Dolayısıyla uluslararası hukuka aykırılığı ortadan kaldıran bir uygunluk sebebi
mevcut değildir. Bunlara göre olayda İran’ın uluslararası sorumluluğu
doğmuştur.
OLAY (2)
ABD İstanbul Konsolosluğu,
Davacı (D)’nin binasını kiralamış ve iki yılın sonunda binasını geri almıştır.
ABD Konsolosluğu binanın son 3 aylık kira karşılığı olan 30.000 TL’yi
ödememiştir. Davacı (D) bu bedeli tahsil için Türk Mahkemelerinde ABD’ye karşı
alacak davası açmıştır.
3.
Bu olayı
uluslararası hukuk bilginiz çerçevesinde değerlendiriniz! (20)
Uluslararası hukukta
devletlerin yargı bağışıklığı ilkesi uyarınca bir yabancı devlet, başka bir
devletin yargı organınca yargılanamaz ve cebri icraya tabi tutulamaz.
Günümüzde
sınırlı bağışıklık anlayışı güç kazanmıştır ve artık devletin her türlü
işlemleri değil, “egemenlik işlemleri” bağışıklık kapsamına girmektedir.
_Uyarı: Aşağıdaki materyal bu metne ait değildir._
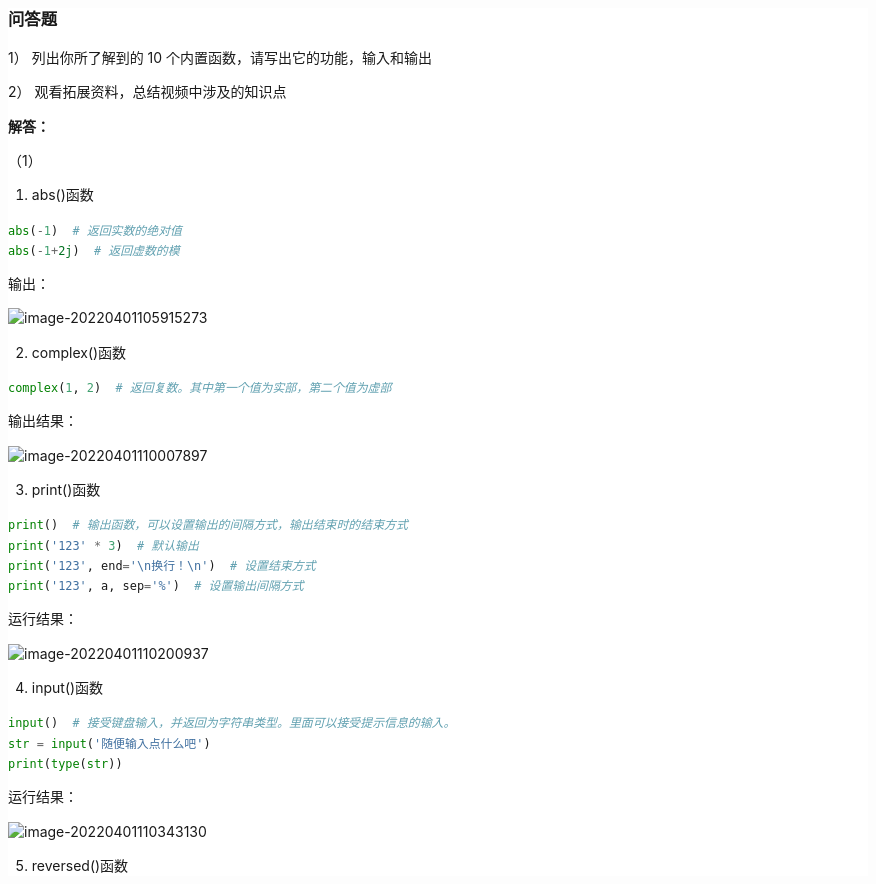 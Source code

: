 ### 问答题

1） 列出你所了解到的 10 个内置函数，请写出它的功能，输入和输出 

2） 观看拓展资料，总结视频中涉及的知识点



**解答：**

（1）

1. abs()函数

```python
abs(-1)  # 返回实数的绝对值
abs(-1+2j)  # 返回虚数的模
```

输出：

![image-20220401105915273](C:\Users\82135\AppData\Roaming\Typora\typora-user-images\image-20220401105915273.png)

2. complex()函数

```python
complex(1, 2)  # 返回复数。其中第一个值为实部，第二个值为虚部
```

输出结果：

![image-20220401110007897](C:\Users\82135\AppData\Roaming\Typora\typora-user-images\image-20220401110007897.png)

3. print()函数

```python
print()  # 输出函数，可以设置输出的间隔方式，输出结束时的结束方式
print('123' * 3)  # 默认输出
print('123', end='\n换行！\n')  # 设置结束方式
print('123', a, sep='%')  # 设置输出间隔方式
```

运行结果：

![image-20220401110200937](C:\Users\82135\AppData\Roaming\Typora\typora-user-images\image-20220401110200937.png)

4. input()函数

```python
input()  # 接受键盘输入，并返回为字符串类型。里面可以接受提示信息的输入。
str = input('随便输入点什么吧')
print(type(str))
```

运行结果：

![image-20220401110343130](C:\Users\82135\AppData\Roaming\Typora\typora-user-images\image-20220401110343130.png)

5. reversed()函数
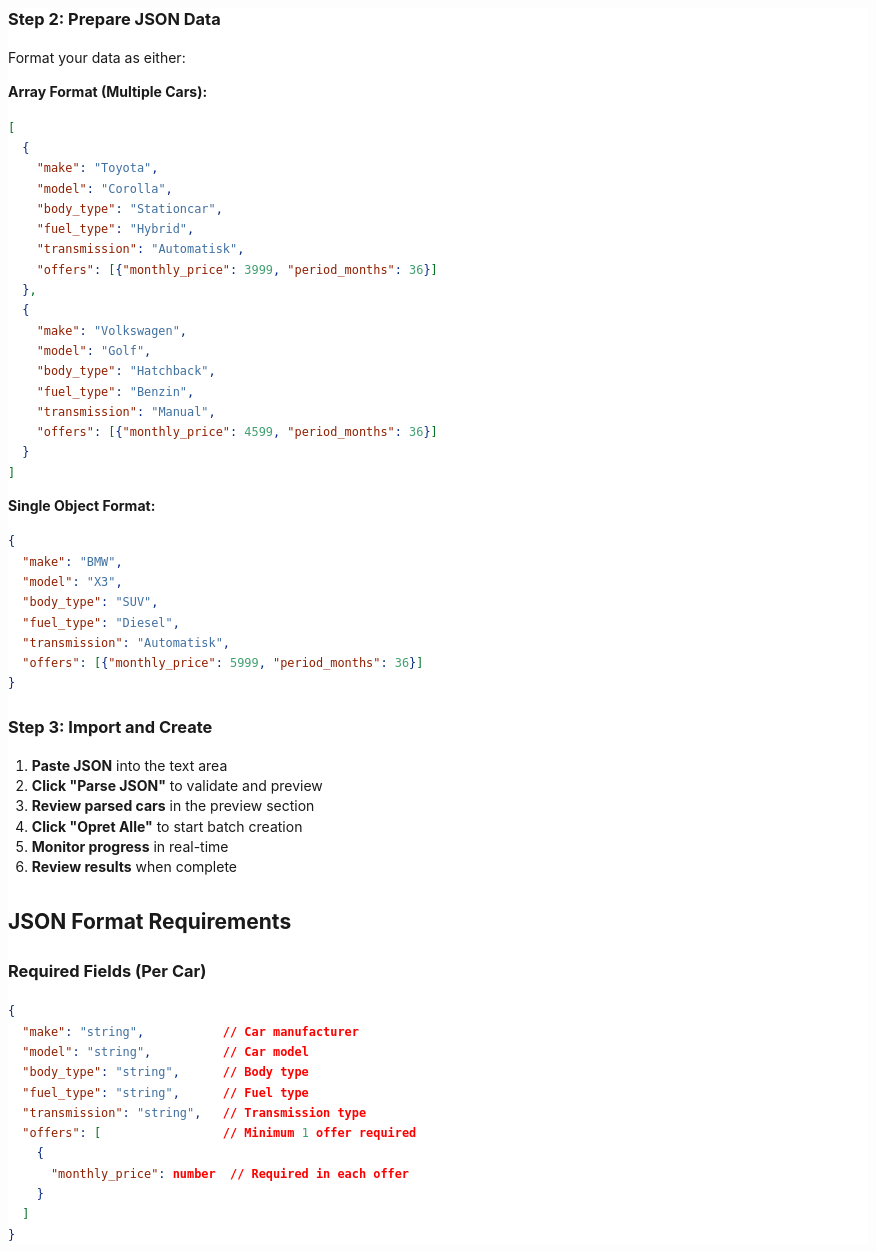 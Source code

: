 ### Step 2: Prepare JSON Data
Format your data as either:

**Array Format (Multiple Cars):**
```json
[
  {
    "make": "Toyota",
    "model": "Corolla",
    "body_type": "Stationcar",
    "fuel_type": "Hybrid",
    "transmission": "Automatisk",
    "offers": [{"monthly_price": 3999, "period_months": 36}]
  },
  {
    "make": "Volkswagen",
    "model": "Golf",
    "body_type": "Hatchback",
    "fuel_type": "Benzin",
    "transmission": "Manual",
    "offers": [{"monthly_price": 4599, "period_months": 36}]
  }
]
```

**Single Object Format:**
```json
{
  "make": "BMW",
  "model": "X3",
  "body_type": "SUV",
  "fuel_type": "Diesel",
  "transmission": "Automatisk",
  "offers": [{"monthly_price": 5999, "period_months": 36}]
}
```

### Step 3: Import and Create
1. **Paste JSON** into the text area
2. **Click "Parse JSON"** to validate and preview
3. **Review parsed cars** in the preview section
4. **Click "Opret Alle"** to start batch creation
5. **Monitor progress** in real-time
6. **Review results** when complete

## JSON Format Requirements

### Required Fields (Per Car)
```json
{
  "make": "string",           // Car manufacturer
  "model": "string",          // Car model
  "body_type": "string",      // Body type
  "fuel_type": "string",      // Fuel type
  "transmission": "string",   // Transmission type
  "offers": [                 // Minimum 1 offer required
    {
      "monthly_price": number  // Required in each offer
    }
  ]
}
```
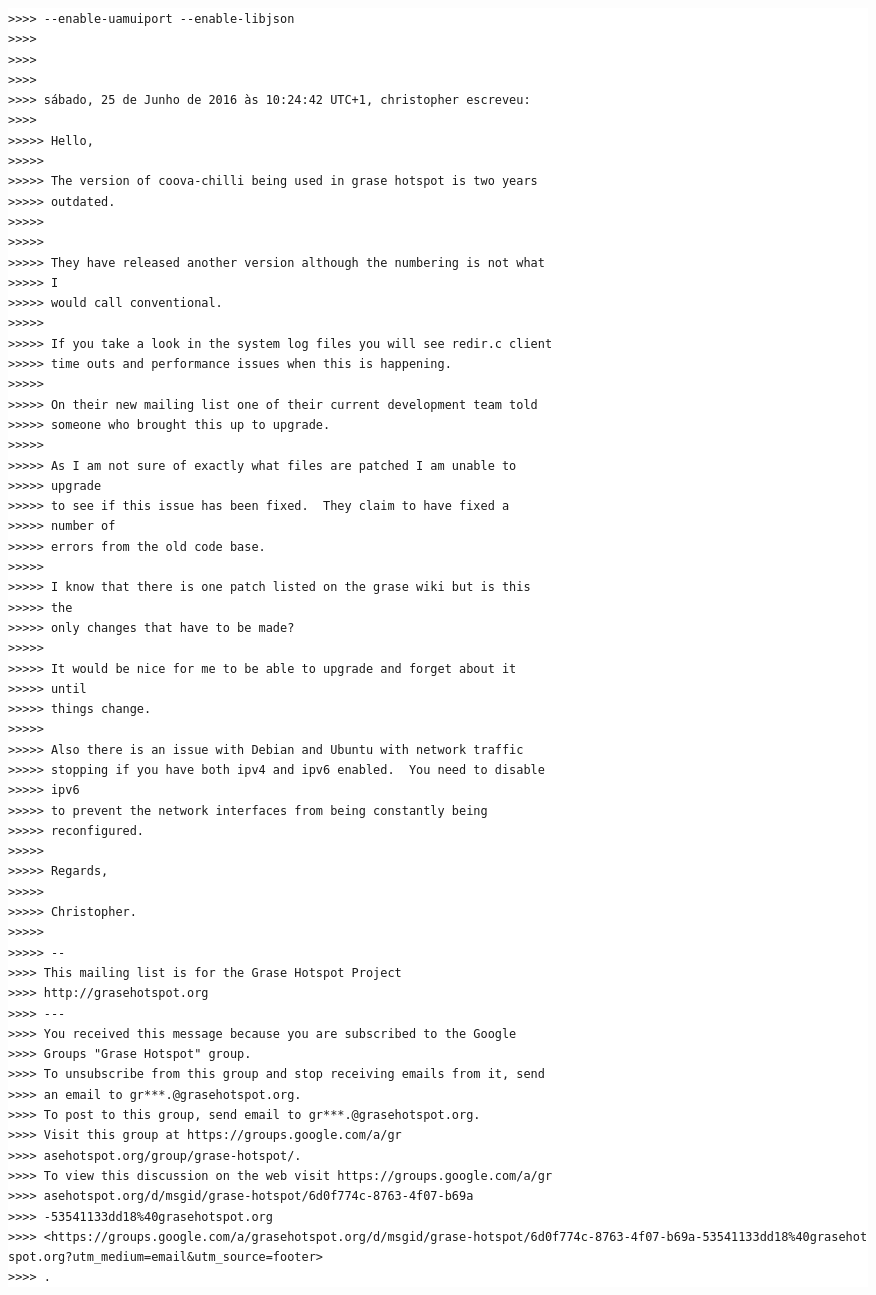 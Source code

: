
 ```
>>>> --enable-uamuiport --enable-libjson
>>>>
>>>>
>>>>
>>>> sábado, 25 de Junho de 2016 às 10:24:42 UTC+1, christopher escreveu:
>>>>
>>>>> Hello,
>>>>>
>>>>> The version of coova-chilli being used in grase hotspot is two years
>>>>> outdated.
>>>>>
>>>>>
>>>>> They have released another version although the numbering is not what
>>>>> I
>>>>> would call conventional.
>>>>>
>>>>> If you take a look in the system log files you will see redir.c client
>>>>> time outs and performance issues when this is happening.
>>>>>
>>>>> On their new mailing list one of their current development team told
>>>>> someone who brought this up to upgrade.
>>>>>
>>>>> As I am not sure of exactly what files are patched I am unable to
>>>>> upgrade
>>>>> to see if this issue has been fixed.  They claim to have fixed a
>>>>> number of
>>>>> errors from the old code base.
>>>>>
>>>>> I know that there is one patch listed on the grase wiki but is this
>>>>> the
>>>>> only changes that have to be made?
>>>>>
>>>>> It would be nice for me to be able to upgrade and forget about it
>>>>> until
>>>>> things change.
>>>>>
>>>>> Also there is an issue with Debian and Ubuntu with network traffic
>>>>> stopping if you have both ipv4 and ipv6 enabled.  You need to disable
>>>>> ipv6
>>>>> to prevent the network interfaces from being constantly being
>>>>> reconfigured.
>>>>>
>>>>> Regards,
>>>>>
>>>>> Christopher.
>>>>>
>>>>> --
>>>> This mailing list is for the Grase Hotspot Project
>>>> http://grasehotspot.org
>>>> ---
>>>> You received this message because you are subscribed to the Google
>>>> Groups "Grase Hotspot" group.
>>>> To unsubscribe from this group and stop receiving emails from it, send
>>>> an email to gr***.@grasehotspot.org.
>>>> To post to this group, send email to gr***.@grasehotspot.org.
>>>> Visit this group at https://groups.google.com/a/gr
>>>> asehotspot.org/group/grase-hotspot/.
>>>> To view this discussion on the web visit https://groups.google.com/a/gr
>>>> asehotspot.org/d/msgid/grase-hotspot/6d0f774c-8763-4f07-b69a
>>>> -53541133dd18%40grasehotspot.org
>>>> <https://groups.google.com/a/grasehotspot.org/d/msgid/grase-hotspot/6d0f774c-8763-4f07-b69a-53541133dd18%40grasehotspot.org?utm_medium=email&utm_source=footer>
>>>> .
```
Egemenlik işlemler ise, devlet organlarının klasik işlevlerini görmek üzere
kamu otoritesini kullanarak yaptıkları işlemlerdir ve sadece bunlar için
bağışıklık söz konusudur. Buna karşılık “özel hukuk işlemleri”, örneğin ticari
faaliyetler gibi devletin genel olarak özel kişiler gibi davranarak
gerçekleştirdiği işlemler bağışıklık kapsamına girmemektedir.
Olayımızda ABD
İstanbul Konsolosluğunun, davacı (D)’nin binasını kiralaması ve binanın son 3
aylık kira karşılığı olan 30.000 TL’yi ödememesi bir özel hukuk işlemidir,
çünkü ABD’nin söz konusu işlemin özel kişiler gibi davranarak gerçekleştiği bir
işlemdir. Yukarıda açıkladığımız gibi sınırlı bağışıklık anlayışı uyarınca
artık devletin her türlü işlemleri değil, “egemenlik işlemleri” devletin yargı
bağışıklık kapsamına girmektedir. Dolayısıyla ABD’nin yaptığı işlemin bir özel
hukuk işlemi olduğu için devletin yargı bağışıklık kapsamına girmemektedir.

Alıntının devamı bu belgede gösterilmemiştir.